Roundhill launches thematic ETF targeting the ‘Metaverse’

Jul 5th, 2021 | By | Category: Equities

Roundhill Investments has launched a new thematic equity ETF providing exposure to companies linked to the rapidly-growing market of the Metaverse.

Matthew Ball, Managing Partner of Ball Metaverse Research Partners

Matthew Ball, Managing Partner of Ball Metaverse Research Partners.

The Roundhill Ball Metaverse ETF (META US) has listed on NYSE Arca and comes with an expense ratio of 0.75%.

The Metaverse is a term used to describe the concept of a future iteration of the internet, made up of persistent, shared, 3D virtual spaces linked into a perceived virtual universe.

The Metaverse is expected to be richly integrated into the physical world, thereby creating a new medium and economy for work, leisure, and innovation, while transforming long-standing industries and markets such as finance, banking, retail, education, health, fitness.

Bloomberg Intelligence believes the market opportunity for the Metaverse can reach $800 billion by 2024, while disruptive-innovation investment specialists ARK Invest estimates that revenue from virtual worlds could hit $400bn by 2025, up from approximately $180bn in 2021.

In developing the ETF, Roundhill has partnered with Ball Metaverse Research Partners, a newly-formed indexing and research firm.

Matthew Ball, Managing Partner of Ball Metaverse Research Partners, said: “We consider the emergence of the Metaverse to be as transformative and valuable as the emergence of mobile internet and the fixed-line internet that preceded it. It likely will touch every industry and profession, enlarging and disrupting today’s leaders and leading to countless new companies and technologies.”

The fund tracks the Ball Metaverse Index which was developed and will be maintained by an ‘Expert Council’.

In addition to Matthew Ball, the council includes Jerry Heinz, Vice President of cybersecurity start-up ActZero; Jacob Navok, co-Founder and CEO of interactive streaming technology firm Genvid Technologies; Jesse Walden, Managing Partner of Variant Fund, a venture capital firm investing in crypto networks; Jonathan Glick, former Senior Vice President of Product & Technology at The New York Times Electronic Media Company; Anna Sweet, CEO of Bad Robot Games; and Imran Sarwar, former Director of Design and co-Producer of blockbuster video games Grand Theft Auto V and Red Dead Redemption 2.
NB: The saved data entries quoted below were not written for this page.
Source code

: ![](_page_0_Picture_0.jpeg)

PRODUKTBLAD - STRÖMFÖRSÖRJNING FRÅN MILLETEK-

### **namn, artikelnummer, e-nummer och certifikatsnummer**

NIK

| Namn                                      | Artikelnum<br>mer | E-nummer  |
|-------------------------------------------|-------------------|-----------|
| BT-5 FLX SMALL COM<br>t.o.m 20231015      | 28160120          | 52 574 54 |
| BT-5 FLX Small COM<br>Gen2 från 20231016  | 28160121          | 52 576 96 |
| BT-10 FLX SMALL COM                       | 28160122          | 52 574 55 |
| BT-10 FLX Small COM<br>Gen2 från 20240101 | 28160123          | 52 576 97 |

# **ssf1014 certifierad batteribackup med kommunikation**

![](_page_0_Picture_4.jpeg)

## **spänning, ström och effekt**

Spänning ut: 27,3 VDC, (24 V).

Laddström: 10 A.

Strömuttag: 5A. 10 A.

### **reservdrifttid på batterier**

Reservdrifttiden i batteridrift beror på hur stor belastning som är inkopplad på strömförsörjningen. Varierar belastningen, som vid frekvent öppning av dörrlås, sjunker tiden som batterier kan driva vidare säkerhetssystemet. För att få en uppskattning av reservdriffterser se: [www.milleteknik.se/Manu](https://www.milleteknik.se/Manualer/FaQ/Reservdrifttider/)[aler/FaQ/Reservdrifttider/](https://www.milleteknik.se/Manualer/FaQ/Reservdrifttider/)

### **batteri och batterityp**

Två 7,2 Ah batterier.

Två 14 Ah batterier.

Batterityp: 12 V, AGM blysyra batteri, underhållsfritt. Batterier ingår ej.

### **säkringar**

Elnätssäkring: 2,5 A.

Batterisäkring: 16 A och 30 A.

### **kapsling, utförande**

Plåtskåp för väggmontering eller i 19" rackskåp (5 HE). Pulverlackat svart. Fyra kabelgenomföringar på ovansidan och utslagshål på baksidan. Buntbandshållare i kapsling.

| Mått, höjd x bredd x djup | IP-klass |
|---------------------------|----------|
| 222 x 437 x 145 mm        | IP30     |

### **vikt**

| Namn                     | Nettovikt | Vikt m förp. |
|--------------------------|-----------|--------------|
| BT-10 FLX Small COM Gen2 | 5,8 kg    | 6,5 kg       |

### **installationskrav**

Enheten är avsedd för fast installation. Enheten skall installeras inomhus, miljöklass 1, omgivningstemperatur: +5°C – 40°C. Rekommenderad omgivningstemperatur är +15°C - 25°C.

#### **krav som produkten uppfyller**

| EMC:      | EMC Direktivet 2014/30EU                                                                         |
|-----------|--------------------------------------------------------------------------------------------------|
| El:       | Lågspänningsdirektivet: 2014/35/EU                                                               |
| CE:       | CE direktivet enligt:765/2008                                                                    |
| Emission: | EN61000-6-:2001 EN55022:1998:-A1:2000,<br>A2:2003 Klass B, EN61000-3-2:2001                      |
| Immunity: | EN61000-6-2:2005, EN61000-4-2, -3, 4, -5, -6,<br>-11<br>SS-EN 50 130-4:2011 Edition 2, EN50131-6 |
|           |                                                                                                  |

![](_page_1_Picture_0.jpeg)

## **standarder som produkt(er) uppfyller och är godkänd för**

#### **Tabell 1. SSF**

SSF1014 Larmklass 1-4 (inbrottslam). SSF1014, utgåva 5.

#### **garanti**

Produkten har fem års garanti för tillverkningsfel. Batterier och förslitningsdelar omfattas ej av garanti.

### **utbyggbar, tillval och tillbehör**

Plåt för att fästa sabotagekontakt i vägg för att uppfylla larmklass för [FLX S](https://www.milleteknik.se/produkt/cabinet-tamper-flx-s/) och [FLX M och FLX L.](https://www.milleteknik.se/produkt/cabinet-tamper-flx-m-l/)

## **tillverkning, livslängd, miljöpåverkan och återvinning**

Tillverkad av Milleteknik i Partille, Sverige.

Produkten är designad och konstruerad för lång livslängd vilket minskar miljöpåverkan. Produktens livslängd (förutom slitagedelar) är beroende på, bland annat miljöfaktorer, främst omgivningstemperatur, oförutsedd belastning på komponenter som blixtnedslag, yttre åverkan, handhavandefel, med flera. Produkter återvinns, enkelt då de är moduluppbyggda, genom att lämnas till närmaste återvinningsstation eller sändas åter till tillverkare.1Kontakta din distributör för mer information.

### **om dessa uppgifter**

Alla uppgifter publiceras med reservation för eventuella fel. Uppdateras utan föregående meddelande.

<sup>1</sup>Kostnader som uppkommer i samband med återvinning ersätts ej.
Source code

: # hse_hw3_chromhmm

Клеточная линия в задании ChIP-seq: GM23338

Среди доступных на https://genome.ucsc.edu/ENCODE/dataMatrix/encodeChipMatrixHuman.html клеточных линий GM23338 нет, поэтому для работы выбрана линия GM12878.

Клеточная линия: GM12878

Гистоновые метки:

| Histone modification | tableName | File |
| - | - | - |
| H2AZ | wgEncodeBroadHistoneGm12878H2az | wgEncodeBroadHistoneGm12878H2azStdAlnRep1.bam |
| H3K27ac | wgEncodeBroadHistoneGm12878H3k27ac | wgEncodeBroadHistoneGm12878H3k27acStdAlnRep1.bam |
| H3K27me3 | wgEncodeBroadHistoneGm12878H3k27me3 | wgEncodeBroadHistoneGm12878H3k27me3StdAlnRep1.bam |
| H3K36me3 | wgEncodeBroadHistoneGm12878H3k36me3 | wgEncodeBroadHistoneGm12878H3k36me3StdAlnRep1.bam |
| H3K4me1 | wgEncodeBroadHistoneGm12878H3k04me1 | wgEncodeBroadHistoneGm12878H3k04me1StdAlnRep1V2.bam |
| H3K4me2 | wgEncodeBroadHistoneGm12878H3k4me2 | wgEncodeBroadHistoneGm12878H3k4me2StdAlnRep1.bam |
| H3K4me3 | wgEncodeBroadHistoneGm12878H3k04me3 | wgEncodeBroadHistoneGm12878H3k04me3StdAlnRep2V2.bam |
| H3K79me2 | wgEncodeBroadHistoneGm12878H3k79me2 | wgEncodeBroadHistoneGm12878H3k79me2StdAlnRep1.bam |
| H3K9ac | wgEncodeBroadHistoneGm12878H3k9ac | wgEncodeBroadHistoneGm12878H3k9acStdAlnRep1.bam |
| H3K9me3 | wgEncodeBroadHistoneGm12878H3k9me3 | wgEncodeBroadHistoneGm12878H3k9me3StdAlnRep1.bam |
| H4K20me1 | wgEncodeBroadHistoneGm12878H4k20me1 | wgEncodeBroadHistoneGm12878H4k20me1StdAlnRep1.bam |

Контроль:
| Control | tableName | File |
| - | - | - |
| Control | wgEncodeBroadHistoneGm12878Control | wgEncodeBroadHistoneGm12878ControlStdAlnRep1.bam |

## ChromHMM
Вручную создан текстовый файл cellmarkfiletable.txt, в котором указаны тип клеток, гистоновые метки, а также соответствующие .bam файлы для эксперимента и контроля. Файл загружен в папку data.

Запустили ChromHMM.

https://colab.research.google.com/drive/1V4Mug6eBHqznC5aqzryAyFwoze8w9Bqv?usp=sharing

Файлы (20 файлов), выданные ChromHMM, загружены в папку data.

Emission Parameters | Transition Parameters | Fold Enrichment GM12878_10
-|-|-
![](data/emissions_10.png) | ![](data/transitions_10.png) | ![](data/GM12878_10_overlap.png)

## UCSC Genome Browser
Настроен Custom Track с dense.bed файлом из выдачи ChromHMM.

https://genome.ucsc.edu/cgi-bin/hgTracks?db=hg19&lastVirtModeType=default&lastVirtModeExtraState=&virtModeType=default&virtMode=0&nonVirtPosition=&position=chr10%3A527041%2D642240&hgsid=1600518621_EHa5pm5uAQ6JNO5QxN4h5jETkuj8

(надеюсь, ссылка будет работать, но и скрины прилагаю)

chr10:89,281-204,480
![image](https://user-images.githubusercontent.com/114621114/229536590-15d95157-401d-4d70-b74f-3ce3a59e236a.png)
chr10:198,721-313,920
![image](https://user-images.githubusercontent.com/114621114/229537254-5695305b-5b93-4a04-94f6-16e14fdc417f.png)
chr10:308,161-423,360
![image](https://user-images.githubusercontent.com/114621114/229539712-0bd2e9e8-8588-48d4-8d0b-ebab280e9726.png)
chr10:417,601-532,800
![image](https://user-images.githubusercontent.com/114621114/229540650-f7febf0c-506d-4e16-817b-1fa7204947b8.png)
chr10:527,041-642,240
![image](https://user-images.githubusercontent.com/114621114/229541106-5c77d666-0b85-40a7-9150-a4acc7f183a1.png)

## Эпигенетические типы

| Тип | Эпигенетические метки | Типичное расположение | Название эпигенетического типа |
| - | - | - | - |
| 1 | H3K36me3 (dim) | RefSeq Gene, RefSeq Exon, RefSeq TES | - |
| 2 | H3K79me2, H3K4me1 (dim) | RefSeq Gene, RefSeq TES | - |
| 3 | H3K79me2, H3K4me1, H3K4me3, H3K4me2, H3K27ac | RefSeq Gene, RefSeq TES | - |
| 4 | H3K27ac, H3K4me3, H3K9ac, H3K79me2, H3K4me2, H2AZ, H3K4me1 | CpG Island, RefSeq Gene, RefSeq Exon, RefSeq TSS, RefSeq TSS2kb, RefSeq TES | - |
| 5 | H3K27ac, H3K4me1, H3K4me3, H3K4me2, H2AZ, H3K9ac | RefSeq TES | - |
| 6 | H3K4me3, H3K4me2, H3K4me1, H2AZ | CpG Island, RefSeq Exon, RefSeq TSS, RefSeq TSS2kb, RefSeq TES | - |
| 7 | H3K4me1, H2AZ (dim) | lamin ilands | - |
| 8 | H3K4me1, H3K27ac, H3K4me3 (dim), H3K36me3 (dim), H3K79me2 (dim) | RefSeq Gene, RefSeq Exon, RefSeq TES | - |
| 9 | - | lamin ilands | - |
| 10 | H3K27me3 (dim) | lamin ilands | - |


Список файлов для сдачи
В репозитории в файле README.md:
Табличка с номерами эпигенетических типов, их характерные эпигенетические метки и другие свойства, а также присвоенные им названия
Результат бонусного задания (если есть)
The index selects its constituents from a universe of stocks listed globally that have market capitalizations above $250 million and average daily trading volumes greater than $2m.

It captures several categories of the Metaverse, which are weighted according to their ability to generate revenue from the Metaverse theme. Any single category is capped at 25%.

The categories are:

Hardware: The sale and support of physical technologies and devices used to access and interact with the Metaverse.

Compute: companies enabling and supplying computing power to support the Metaverse.

Networking: companies providing real-time connections, high bandwidth, and data services to consumers.

Virtual Platforms: companies developing and operating immersive digital, three-dimensional simulations and worlds wherein users can participate in a variety of experiences.

Interchange Standards: companies building tools, protocols, services, and engines that serve as standards for interoperability, and enable the creation, operation, and ongoing improvements to the Metaverse.

Payments: The support of digital payment processes and operations, which includes fiat on-ramps to pureplay digital currencies and financial services.

Content, Assets, and Identity Services: The design, creation, sale, resale, storage, secure protection, and financial management of digital assets, such as virtual goods and currencies, as connected to user data and identity.

Companies assigned to each category as defined as either ‘pure-play’, ‘core’, or ‘non-core’ depending on how critical the Metaverse is to that firm’s economic success.

At each rebalance, the weighting of securities within each category is set so that pure-play companies receive two and a half times the weight of core firms and five times the weight of those designated as non-core. Any single firm is capped at 8%.

The index is reconstituted and rebalanced on a quarterly basis.

Over three-quarters (76.1%) of the index is currently allocated to stocks listed in the US with the next-largest country exposures being China (9.9%), Taiwan (6.2%), and Singapore (2.7%).

Companies operating in the computing components and cloud computing industries each account for roughly a quarter of the index weight with gaming platforms (19.3%) and consumer electronics (8.9%) also playing significant roles.

Notbale positions include Nvidia (8.1%), Roblox (4.8%), Microsoft (4.5%), Tencent Holdings (4.4%), Taiwan Semiconductor (3.8%), Fastly (3.7%), Autodesk (3.5%), and Amazon (3.5%).